Re: [PATCH 03/11] util: Add a util to traverse directory tree

[Date Prev][Date Next][Thread Prev][Thread Next][Date Index][Thread Index]

 



On 06/07/2013 01:03 PM, Osier Yang wrote:
> There is POSIX calls to walk through direcotry tree, nftw(3), but

s/is/are
s/direcotry/directory
s/tree/trees  or s/tree/a tree/

> there is no way to allow one to pass user data to the callback:
> 
> int nftw(const char *dirpath,
>          int (*fn) (const char *fpath, const struct stat *sb,
>                     int typeflag, struct FTW *ftwbuf),
>          int nopenfd, int flags);
> 
> Assuming a simple requirement: one wants to simply find out all the
> files which have name "vendor" and it has a specific value, under a
> directory, It's not possible to achieve with nftw(3). To solve the
> requirements like this, this new util function comes.

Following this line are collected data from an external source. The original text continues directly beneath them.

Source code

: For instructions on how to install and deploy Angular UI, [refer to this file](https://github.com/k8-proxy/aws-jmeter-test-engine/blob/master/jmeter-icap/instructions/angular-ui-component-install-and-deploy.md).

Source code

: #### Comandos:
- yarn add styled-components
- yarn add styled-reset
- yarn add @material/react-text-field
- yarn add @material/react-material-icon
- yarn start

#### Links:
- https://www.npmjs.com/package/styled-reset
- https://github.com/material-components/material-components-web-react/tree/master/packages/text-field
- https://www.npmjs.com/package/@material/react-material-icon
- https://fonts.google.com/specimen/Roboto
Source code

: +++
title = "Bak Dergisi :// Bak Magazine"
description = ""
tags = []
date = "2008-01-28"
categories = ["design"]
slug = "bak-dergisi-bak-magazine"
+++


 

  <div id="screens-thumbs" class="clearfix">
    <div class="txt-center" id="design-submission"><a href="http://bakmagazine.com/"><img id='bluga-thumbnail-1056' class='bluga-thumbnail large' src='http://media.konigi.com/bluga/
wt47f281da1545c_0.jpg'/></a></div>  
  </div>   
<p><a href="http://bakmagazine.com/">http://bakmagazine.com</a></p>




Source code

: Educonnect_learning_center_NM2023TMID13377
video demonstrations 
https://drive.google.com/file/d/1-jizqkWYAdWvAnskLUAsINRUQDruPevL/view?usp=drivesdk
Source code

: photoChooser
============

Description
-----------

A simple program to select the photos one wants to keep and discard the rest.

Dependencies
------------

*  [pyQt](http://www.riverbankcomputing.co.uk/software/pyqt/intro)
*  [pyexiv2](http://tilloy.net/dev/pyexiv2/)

Not sure the last sentence is necessary

> 
> int virTraverseDirectory(const char *dirpath,
>                          int depth,
>                          unsigned int flags,
>                          virTraverseDirectoryCallback cb,
>                          virTraverseDirectorySkipCallback skipcb,
>                          void *opaque,
>                          char ***filepaths);
> 
>  * Which allow to traverse a directory limited to specified @depth
> (relative to the @dirpath)
> 
>  * Two callbacks are provided, callback @cb is to handle the file path
> passed to it, with the user data @opaque; callback @skipcb is to
> allow one to make the rules to skip the passed file path. For example,
> one can define regex patterns in @skipcb to skip all the file path
> which matches it.
> 
>  * @cb should return 0 to indicate the file path is successfully
> handled, otherwise -1 should be returned.
> 
>  * Like @cb, @skipcb also should return 0 to indiate the file path
> will be skipped to handle, otherwise -1 should be returned.
> 
>  * If passed @filepath is not NULL, it will be filled with the file
> paths which are successfully handled by @cb.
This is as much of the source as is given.